> _Goal of the exercise_
Nothing should be left out. Transcribe the entries exactly as written.

*** Opening Data for the task ***

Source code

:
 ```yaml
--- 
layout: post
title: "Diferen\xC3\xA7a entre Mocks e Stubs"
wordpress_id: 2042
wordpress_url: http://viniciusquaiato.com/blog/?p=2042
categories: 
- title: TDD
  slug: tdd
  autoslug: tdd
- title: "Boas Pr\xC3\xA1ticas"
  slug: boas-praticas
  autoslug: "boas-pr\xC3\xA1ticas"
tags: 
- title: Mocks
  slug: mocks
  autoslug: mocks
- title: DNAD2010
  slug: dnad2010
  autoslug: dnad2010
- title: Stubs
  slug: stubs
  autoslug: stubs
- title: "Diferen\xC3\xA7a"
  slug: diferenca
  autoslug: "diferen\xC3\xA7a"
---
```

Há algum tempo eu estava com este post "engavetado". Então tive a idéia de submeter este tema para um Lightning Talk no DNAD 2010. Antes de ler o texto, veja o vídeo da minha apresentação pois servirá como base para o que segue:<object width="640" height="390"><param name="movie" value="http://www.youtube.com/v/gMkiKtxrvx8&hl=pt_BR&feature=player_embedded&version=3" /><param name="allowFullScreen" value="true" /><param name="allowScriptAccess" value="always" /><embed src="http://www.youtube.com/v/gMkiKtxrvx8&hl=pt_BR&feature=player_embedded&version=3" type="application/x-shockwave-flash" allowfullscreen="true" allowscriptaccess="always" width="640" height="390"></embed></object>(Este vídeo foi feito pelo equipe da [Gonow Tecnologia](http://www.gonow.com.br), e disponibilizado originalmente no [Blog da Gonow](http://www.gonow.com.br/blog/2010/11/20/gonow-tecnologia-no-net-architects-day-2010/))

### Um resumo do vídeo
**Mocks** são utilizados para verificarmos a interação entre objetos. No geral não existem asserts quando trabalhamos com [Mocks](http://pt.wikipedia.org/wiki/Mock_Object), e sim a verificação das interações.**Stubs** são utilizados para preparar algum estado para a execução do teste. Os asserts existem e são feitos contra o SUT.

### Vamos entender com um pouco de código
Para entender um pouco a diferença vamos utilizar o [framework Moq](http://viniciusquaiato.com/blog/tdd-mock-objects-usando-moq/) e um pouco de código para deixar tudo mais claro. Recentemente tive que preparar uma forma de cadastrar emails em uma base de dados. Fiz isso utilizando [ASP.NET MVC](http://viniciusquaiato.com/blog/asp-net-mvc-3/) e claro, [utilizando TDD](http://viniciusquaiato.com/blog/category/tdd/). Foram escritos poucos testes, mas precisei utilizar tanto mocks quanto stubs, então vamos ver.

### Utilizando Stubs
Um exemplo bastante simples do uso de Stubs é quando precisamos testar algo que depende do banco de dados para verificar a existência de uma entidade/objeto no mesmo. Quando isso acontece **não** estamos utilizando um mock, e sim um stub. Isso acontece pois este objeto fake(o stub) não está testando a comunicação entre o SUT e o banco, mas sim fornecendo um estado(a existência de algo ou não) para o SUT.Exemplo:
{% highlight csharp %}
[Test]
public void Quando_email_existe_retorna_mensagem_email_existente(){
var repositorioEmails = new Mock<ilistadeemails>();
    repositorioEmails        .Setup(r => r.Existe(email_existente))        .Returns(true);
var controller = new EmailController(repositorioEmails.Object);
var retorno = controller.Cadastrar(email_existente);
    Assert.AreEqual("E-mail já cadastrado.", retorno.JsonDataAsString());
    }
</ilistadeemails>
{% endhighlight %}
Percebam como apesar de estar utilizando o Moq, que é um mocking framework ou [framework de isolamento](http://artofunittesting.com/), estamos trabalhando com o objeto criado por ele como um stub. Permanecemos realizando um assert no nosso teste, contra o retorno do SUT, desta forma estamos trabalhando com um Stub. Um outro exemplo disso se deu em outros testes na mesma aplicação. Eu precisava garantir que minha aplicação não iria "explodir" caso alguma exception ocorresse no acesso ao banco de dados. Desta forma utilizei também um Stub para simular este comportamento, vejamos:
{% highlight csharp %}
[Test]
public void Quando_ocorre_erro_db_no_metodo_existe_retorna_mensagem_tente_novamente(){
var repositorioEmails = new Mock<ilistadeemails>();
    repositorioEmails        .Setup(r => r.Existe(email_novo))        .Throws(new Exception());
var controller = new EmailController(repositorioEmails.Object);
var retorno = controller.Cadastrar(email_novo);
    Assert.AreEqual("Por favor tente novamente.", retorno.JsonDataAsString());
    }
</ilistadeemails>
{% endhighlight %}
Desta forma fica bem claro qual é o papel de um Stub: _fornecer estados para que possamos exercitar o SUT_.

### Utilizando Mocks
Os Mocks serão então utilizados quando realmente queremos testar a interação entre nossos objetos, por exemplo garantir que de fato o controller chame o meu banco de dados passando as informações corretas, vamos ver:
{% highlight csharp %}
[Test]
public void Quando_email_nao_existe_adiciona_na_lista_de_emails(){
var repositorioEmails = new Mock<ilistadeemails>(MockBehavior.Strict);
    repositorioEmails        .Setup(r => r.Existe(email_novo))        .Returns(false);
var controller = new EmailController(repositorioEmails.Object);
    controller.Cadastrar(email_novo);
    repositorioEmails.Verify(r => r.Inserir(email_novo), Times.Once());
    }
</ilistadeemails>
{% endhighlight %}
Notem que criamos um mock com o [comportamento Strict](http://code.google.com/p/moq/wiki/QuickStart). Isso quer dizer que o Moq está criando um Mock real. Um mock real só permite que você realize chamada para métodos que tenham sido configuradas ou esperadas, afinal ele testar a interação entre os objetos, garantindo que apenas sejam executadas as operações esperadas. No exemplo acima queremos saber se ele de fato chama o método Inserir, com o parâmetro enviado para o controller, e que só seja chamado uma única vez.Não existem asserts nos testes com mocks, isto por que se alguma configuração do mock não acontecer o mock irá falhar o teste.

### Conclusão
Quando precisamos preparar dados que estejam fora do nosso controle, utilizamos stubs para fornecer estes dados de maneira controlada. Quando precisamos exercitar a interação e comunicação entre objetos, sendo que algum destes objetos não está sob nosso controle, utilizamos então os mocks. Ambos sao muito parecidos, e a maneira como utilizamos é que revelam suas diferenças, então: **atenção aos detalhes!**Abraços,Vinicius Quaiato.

*** Closing Data for the task ***

> _Result for this exercise_
Source code

:
 ```yaml
--- 
layout: post
title: "Diferen\xC3\xA7a entre Mocks e Stubs"
wordpress_id: 2042
wordpress_url: http://viniciusquaiato.com/blog/?p=2042
categories: 
- title: TDD
  slug: tdd
  autoslug: tdd
- title: "Boas Pr\xC3\xA1ticas"
  slug: boas-praticas
  autoslug: "boas-pr\xC3\xA1ticas"
tags: 
- title: Mocks
  slug: mocks
  autoslug: mocks
- title: DNAD2010
  slug: dnad2010
  autoslug: dnad2010
- title: Stubs
  slug: stubs
  autoslug: stubs
- title: "Diferen\xC3\xA7a"
  slug: diferenca
  autoslug: "diferen\xC3\xA7a"
---
```

Há algum tempo eu estava com este post "engavetado". Então tive a idéia de submeter este tema para um Lightning Talk no DNAD 2010. Antes de ler o texto, veja o vídeo da minha apresentação pois servirá como base para o que segue:<object width="640" height="390"><param name="movie" value="http://www.youtube.com/v/gMkiKtxrvx8&hl=pt_BR&feature=player_embedded&version=3" /><param name="allowFullScreen" value="true" /><param name="allowScriptAccess" value="always" /><embed src="http://www.youtube.com/v/gMkiKtxrvx8&hl=pt_BR&feature=player_embedded&version=3" type="application/x-shockwave-flash" allowfullscreen="true" allowscriptaccess="always" width="640" height="390"></embed></object>(Este vídeo foi feito pelo equipe da [Gonow Tecnologia](http://www.gonow.com.br), e disponibilizado originalmente no [Blog da Gonow](http://www.gonow.com.br/blog/2010/11/20/gonow-tecnologia-no-net-architects-day-2010/))

### Um resumo do vídeo
**Mocks** são utilizados para verificarmos a interação entre objetos. No geral não existem asserts quando trabalhamos com [Mocks](http://pt.wikipedia.org/wiki/Mock_Object), e sim a verificação das interações.**Stubs** são utilizados para preparar algum estado para a execução do teste. Os asserts existem e são feitos contra o SUT.

### Vamos entender com um pouco de código
Para entender um pouco a diferença vamos utilizar o [framework Moq](http://viniciusquaiato.com/blog/tdd-mock-objects-usando-moq/) e um pouco de código para deixar tudo mais claro. Recentemente tive que preparar uma forma de cadastrar emails em uma base de dados. Fiz isso utilizando [ASP.NET MVC](http://viniciusquaiato.com/blog/asp-net-mvc-3/) e claro, [utilizando TDD](http://viniciusquaiato.com/blog/category/tdd/). Foram escritos poucos testes, mas precisei utilizar tanto mocks quanto stubs, então vamos ver.

### Utilizando Stubs
Um exemplo bastante simples do uso de Stubs é quando precisamos testar algo que depende do banco de dados para verificar a existência de uma entidade/objeto no mesmo. Quando isso acontece **não** estamos utilizando um mock, e sim um stub. Isso acontece pois este objeto fake(o stub) não está testando a comunicação entre o SUT e o banco, mas sim fornecendo um estado(a existência de algo ou não) para o SUT.Exemplo:
{% highlight csharp %}
[Test]
public void Quando_email_existe_retorna_mensagem_email_existente(){
var repositorioEmails = new Mock<ilistadeemails>();
    repositorioEmails        .Setup(r => r.Existe(email_existente))        .Returns(true);
var controller = new EmailController(repositorioEmails.Object);
var retorno = controller.Cadastrar(email_existente);
    Assert.AreEqual("E-mail já cadastrado.", retorno.JsonDataAsString());
    }
</ilistadeemails>
{% endhighlight %}
Percebam como apesar de estar utilizando o Moq, que é um mocking framework ou [framework de isolamento](http://artofunittesting.com/), estamos trabalhando com o objeto criado por ele como um stub. Permanecemos realizando um assert no nosso teste, contra o retorno do SUT, desta forma estamos trabalhando com um Stub. Um outro exemplo disso se deu em outros testes na mesma aplicação. Eu precisava garantir que minha aplicação não iria "explodir" caso alguma exception ocorresse no acesso ao banco de dados. Desta forma utilizei também um Stub para simular este comportamento, vejamos:
{% highlight csharp %}
[Test]
public void Quando_ocorre_erro_db_no_metodo_existe_retorna_mensagem_tente_novamente(){
var repositorioEmails = new Mock<ilistadeemails>();
    repositorioEmails        .Setup(r => r.Existe(email_novo))        .Throws(new Exception());
var controller = new EmailController(repositorioEmails.Object);
var retorno = controller.Cadastrar(email_novo);
    Assert.AreEqual("Por favor tente novamente.", retorno.JsonDataAsString());
    }
</ilistadeemails>
{% endhighlight %}
Desta forma fica bem claro qual é o papel de um Stub: _fornecer estados para que possamos exercitar o SUT_.

### Utilizando Mocks
Os Mocks serão então utilizados quando realmente queremos testar a interação entre nossos objetos, por exemplo garantir que de fato o controller chame o meu banco de dados passando as informações corretas, vamos ver:
{% highlight csharp %}
[Test]
public void Quando_email_nao_existe_adiciona_na_lista_de_emails(){
var repositorioEmails = new Mock<ilistadeemails>(MockBehavior.Strict);
    repositorioEmails        .Setup(r => r.Existe(email_novo))        .Returns(false);
var controller = new EmailController(repositorioEmails.Object);
    controller.Cadastrar(email_novo);
    repositorioEmails.Verify(r => r.Inserir(email_novo), Times.Once());
    }
</ilistadeemails>
{% endhighlight %}
Notem que criamos um mock com o [comportamento Strict](http://code.google.com/p/moq/wiki/QuickStart). Isso quer dizer que o Moq está criando um Mock real. Um mock real só permite que você realize chamada para métodos que tenham sido configuradas ou esperadas, afinal ele testar a interação entre os objetos, garantindo que apenas sejam executadas as operações esperadas. No exemplo acima queremos saber se ele de fato chama o método Inserir, com o parâmetro enviado para o controller, e que só seja chamado uma única vez.Não existem asserts nos testes com mocks, isto por que se alguma configuração do mock não acontecer o mock irá falhar o teste.

### Conclusão
Quando precisamos preparar dados que estejam fora do nosso controle, utilizamos stubs para fornecer estes dados de maneira controlada. Quando precisamos exercitar a interação e comunicação entre objetos, sendo que algum destes objetos não está sob nosso controle, utilizamos então os mocks. Ambos sao muito parecidos, e a maneira como utilizamos é que revelam suas diferenças, então: **atenção aos detalhes!**Abraços,Vinicius Quaiato.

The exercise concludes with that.